Thus Christianity is here resolved into a fantastic dualistic, and yet pantheistic philosophy of nature; moral regeneration is identified with a process of physical refinement; and the whole mystery of redemption is found in light, which was always worshipped in the East as the symbol of deity. Unquestionably there pervades the Manichaean system a kind of groaning of the creature for redemption, and a deep sympathy with nature, that hieroglyphic of spirit; but all is distorted and confused. The suffering Jesus on the cross (Jesus patibilis) is here a mere illusion, a symbol of the world-soul still enchained in matter, and is seen in every plant which works upwards from the dark bosom of the earth towards the light, towards bloom and fruit, yearning after freedom. Hence the class of the "perfect" would not kill nor wound a beast, pluck a flower, nor break a blade of grass. The system, instead of being, as it pretends, a liberation of light from darkness, is really a turning of light into darkness.

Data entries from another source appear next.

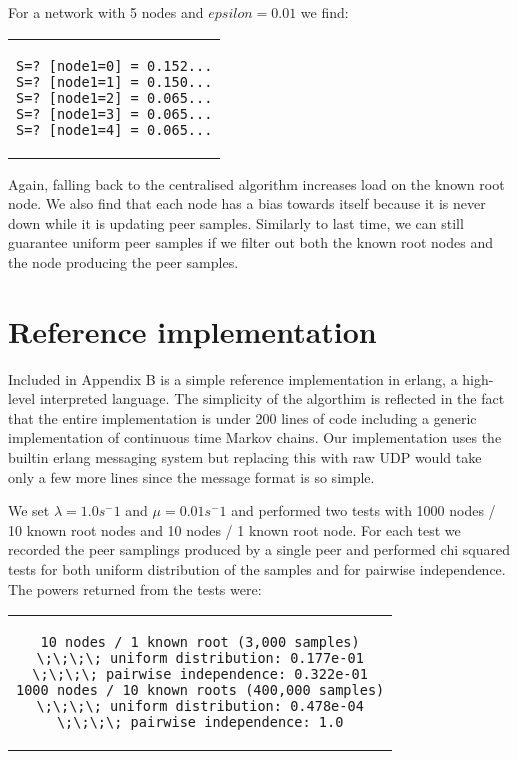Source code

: \documentclass[a4paper,10pt]{article}
\newcommand{\code}[1]{
  \footnotesize
  
}
\newcommand{\prismmodel}[1]{
  \begin{quotation}
  \code{../models/#1.sm}
  \end{quotation}
}
\newenvironment{prismprop}[0]{
  \begin{center}
  \begin{tabular}{c}
  \footnotesize
}{
  \end{tabular}
  \end{center}
}
\begin{document}
\prismmodel{ctmc_full_churn}

For a network with 5 nodes and $epsilon=0.01$ we find:

\begin{prismprop}
\begin{lstlisting}
S=? [node1=0] = 0.152...
S=? [node1=1] = 0.150...
S=? [node1=2] = 0.065...
S=? [node1=3] = 0.065...
S=? [node1=4] = 0.065...
\end{lstlisting}
\end{prismprop}

Again, falling back to the centralised algorithm increases load on the known root node. We also find that each node has a bias towards itself because it is never down while it is updating peer samples. Similarly to last time, we can still guarantee uniform peer samples if we filter out both the known root nodes and the node producing the peer samples.

\section{Reference implementation}

Included in Appendix B is a simple reference implementation in erlang, a high-level interpreted language. The simplicity of the algorthim is reflected in the fact that the entire implementation is under 200 lines of code including a generic implementation of continuous time Markov chains. Our implementation uses the builtin erlang messaging system but replacing this with raw UDP would take only a few more lines since the message format is so simple. 

We set $\lambda=1.0 s^-1$ and $\mu=0.01 s^-1$ and performed two tests with 1000 nodes / 10 known root nodes and 10 nodes / 1 known root node. For each test we recorded the peer samplings produced by a single peer and performed chi squared tests for both uniform distribution of the samples and for pairwise independence. The powers returned from the tests were:

\begin{prismprop}
\begin{lstlisting}
10 nodes / 1 known root (3,000 samples)
\;\;\;\; uniform distribution: 0.177e-01
\;\;\;\; pairwise independence: 0.322e-01
1000 nodes / 10 known roots (400,000 samples)
\;\;\;\; uniform distribution: 0.478e-04
\;\;\;\; pairwise independence: 1.0
\end{lstlisting}
\end{prismprop}
\end{document}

2. The morality of the Manichaeans was severely ascetic, based on the fundamental error of the intrinsic evil of matter and the body; the extreme opposite of the Pelagian view of the essential moral purity of human nature.927  The great moral aim is, to become entirely unworldly in the Buddhistic sense; to renounce and destroy corporeity; to set the good soul free from the fetters of matter. This is accomplished by the most rigid and gloomy abstinence from all those elements which have their source in the sphere of darkness. It was, however, only required of the elect, not of catechumens. A distinction was made between a higher and lower morality similar to that in the catholic church. The perfection of the elect consisted in a threefold seal or preservative (signaculum).928

(a) The signaculum oris, that is, purity in words and in diet, abstinence from all animal food and strong drink, even in the holy supper, and restriction to vegetable diet, which was furnished to the perfect by the "bearers," particularly olives, as their oil is the food of light.

(b) The signaculum manuum: renunciation of earthly property, and of material and industrial pursuits, even agriculture; with a sacred reverence for the divine light-life diffused through all nature.

(c) The signaculum sinus, or celibacy, and abstinence from any gratification of sensual desire. Marriage, or rather procreation, is a contamination with corporeity, which is essentially evil.

This unnatural holiness of the elect at the same time atoned for the unavoidable daily sins of the catechumens who paid them the greatest reverence. It was accompanied, however, as in the Gnostics, with an excessive pride of knowledge, and if we are to believe the catholic opponents, its fair show not rarely concealed refined forms of vice.

3. Organization. Manichaeism differed from all the Gnostic schools in having a fixed, and that a strictly hierarchical, organization. This accounts in large measure for its tenacity and endurance. At the head of the sect stood twelve apostles, or magistri, among whom Mani and his successors, like Peter and the pope, held the chief place. Under them were seventy-two bishops, answering to the seventy-two (strictly seventy) disciples of Jesus; and under these came presbyters, deacons and itinerant evangelists.929  In the congregation there were two distinct classes, designed to correspond to the catechumens and the faithful in the catholic church: the "hearers;"930 and the "perfect," the esoteric, the priestly caste,931 which represents the last stage in the process of liberation of the spirit and its separation from the world, the transition from the kingdom of matter into the kingdom of light, or in Buddhistic terms, from the world of Sansara into Nirwana.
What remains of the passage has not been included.